She notes that the most actively requested workshops and seminars sponsored by Pineapple Support over the past year have been related to trauma and PTSD, known to be aftereffects of a pandemic.

Tanit also revealed that the response to Pineapple’s support groups related to burnout has been “like no other,” particularly at the start of the pandemic and again lately, as society adjusts to a new landscape.  During the pandemic, most of our normal stress-relief routines suddenly became unavailable and we all made a painful adjustment. As the weeks and months rolled by, new habits became new routines. Now, Tanit continued, another uncomfortable shift is taking place.

“Now we’re going back to work and to some kind of normalcy and that’s quite terrifying,” she said. “We’ve got into the habit of doing something else. For a lot of people, they’ve gone back to putting 150% into their work and suddenly realized they’ve lost their work-life balance and they’re quickly burning out.”


Often, burnout — emotional, mental, physical — happens in what feels like a short amount of time, explained Pineapple therapist Rachael Farina. Therefore, it's important to remember that there are signs to recognize when burnout starts to rear its head. This way, performers, in particular, won't reach a point where they do feel stretched.

“I always recommend doing a daily check-in that can be integrated into a normal part of a routine,” Farina said. “It's important to do a check-in on your physical well-being in addition to your mental well-being as they're intertwined.”

Farina noted that rating one’s mental and emotional well-being on a 1-10 scale is a helpful method for identifying trends across days, weeks and months.

“Sometimes you're able to more quickly identify when you're reaching a point where you feel burned out,” she said. “Journaling is also a great way to check in with yourself. It allows you to engage in an act of self-care while also maintaining a reflective journal.”

Feeling stretched mentally and emotionally occurs when we don’t have capacity to engage with friends, family or clients in ways we normally do. Emotional burnout may also be present when mental health symptoms increase in both intensity and frequency, such as feeling more irritated than usual, isolating more often and losing interest in performing or in other activities that you normally enjoy.

“At the end of the day, I always tell my clients that no one knows you the way you know you,” Farina said. “If you take the time to check in with yourself with the same courtesy you give to your loved ones, you can avoid reaching this point where you feel stretched mentally and emotionally.”

Pineapple therapist Silva Neves added that changes to one’s normal routine, such as shifts in eating habits and sleeping patterns, can be a sign of feeling emotionally and mentally stretched.

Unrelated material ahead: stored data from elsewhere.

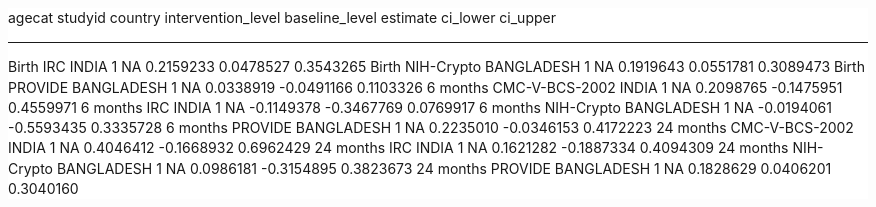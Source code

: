 
agecat      studyid          country      intervention_level   baseline_level      estimate     ci_lower    ci_upper
----------  ---------------  -----------  -------------------  ---------------  -----------  -----------  ----------
Birth       IRC              INDIA        1                    NA                 0.2159233    0.0478527   0.3543265
Birth       NIH-Crypto       BANGLADESH   1                    NA                 0.1919643    0.0551781   0.3089473
Birth       PROVIDE          BANGLADESH   1                    NA                 0.0338919   -0.0491166   0.1103326
6 months    CMC-V-BCS-2002   INDIA        1                    NA                 0.2098765   -0.1475951   0.4559971
6 months    IRC              INDIA        1                    NA                -0.1149378   -0.3467769   0.0769917
6 months    NIH-Crypto       BANGLADESH   1                    NA                -0.0194061   -0.5593435   0.3335728
6 months    PROVIDE          BANGLADESH   1                    NA                 0.2235010   -0.0346153   0.4172223
24 months   CMC-V-BCS-2002   INDIA        1                    NA                 0.4046412   -0.1668932   0.6962429
24 months   IRC              INDIA        1                    NA                 0.1621282   -0.1887334   0.4094309
24 months   NIH-Crypto       BANGLADESH   1                    NA                 0.0986181   -0.3154895   0.3823673
24 months   PROVIDE          BANGLADESH   1                    NA                 0.1828629    0.0406201   0.3040160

“Typically, people report having less good quality of sleep, overeating or eating less. They might also feel exhausted all day long even if they did have a good night's sleep,” Neves said. “Some may experience a low mood on more regular occasions and start to notice negative thoughts on more occasions. For example, thoughts like ‘My life is a mess,’ ‘Everything is hard,’ ‘I’m fed up with it all’ and ‘Everybody is disappointing.’” Neves noted that most people can manage rough patches without therapy. However, a performer should seek therapy if they feel isolated and unable to speak to someone about how they feel, or experience symptoms such as panic attacks, suicidal thoughts, dissociation, acute anxiety or memories of trauma that involuntarily resurface.

“Some performers may not want to wait until they're experiencing difficult emotions to see a therapist; some may want a confidential space to talk about whatever is bothering them,” Neves added. “Most people like to have that special one-to-one space to talk, but group therapy may be powerfully healing for some performers. It is important to note that group therapy is not about performing, but about being authentic and sharing emotions and thoughts from a place of vulnerability.”

Due to the nature of their work, performers — especially cam models — often feel the pressure to show up for themselves and others when they don’t feel like “the best version of themselves,” Farina observed.

She has noted two issues related to performers seeking help.

"People seek services, for lack of a better term, when the shit hits the fan, rather than approaching therapy as a tool for collaboratively dealing with challenges as they arise,” she said. “Instead, they seek services when it’s no longer bearable. Although this doesn’t necessarily mean therapy won’t be helpful, clients may face greater barriers on their journey to healing.”

Farina has also observed that clients often do not seek help because “they think they’re not worthy of receiving it — that they weren’t ‘bad enough’ to come to therapy. This is problematic. ‘Bad enough’ is purely subjective and creates a narrative that therapy is only for those with extreme symptoms of mental illness.”

Farina understands that sex workers who avoid seeking services may largely do so due to fear associated with judgment. Pineapple Support rigorously vets its therapists to manage this concern.

She described one-on-one versus group therapy as “two separate, but wonderful resources for performers. In conjunction with each other, they serve as great tools to help performers struggling with mental health and substance use challenges.”

While individualized therapy can be healing for those who need one-on-one attention, group therapy can be especially helpful for sex workers as a way to connect and share stories and experiences with other performers. Groups can also serve as a safe space for performers to discuss industry-specific challenges with those who understand and do not judge, which is the kind of support network they need.

Pineapple therapist Jeremy W. Gunn described a tendency among individuals, particularly performers and industry members, to shrug off feeling stretched too thin as “a normal consequence to working hard or being productive.”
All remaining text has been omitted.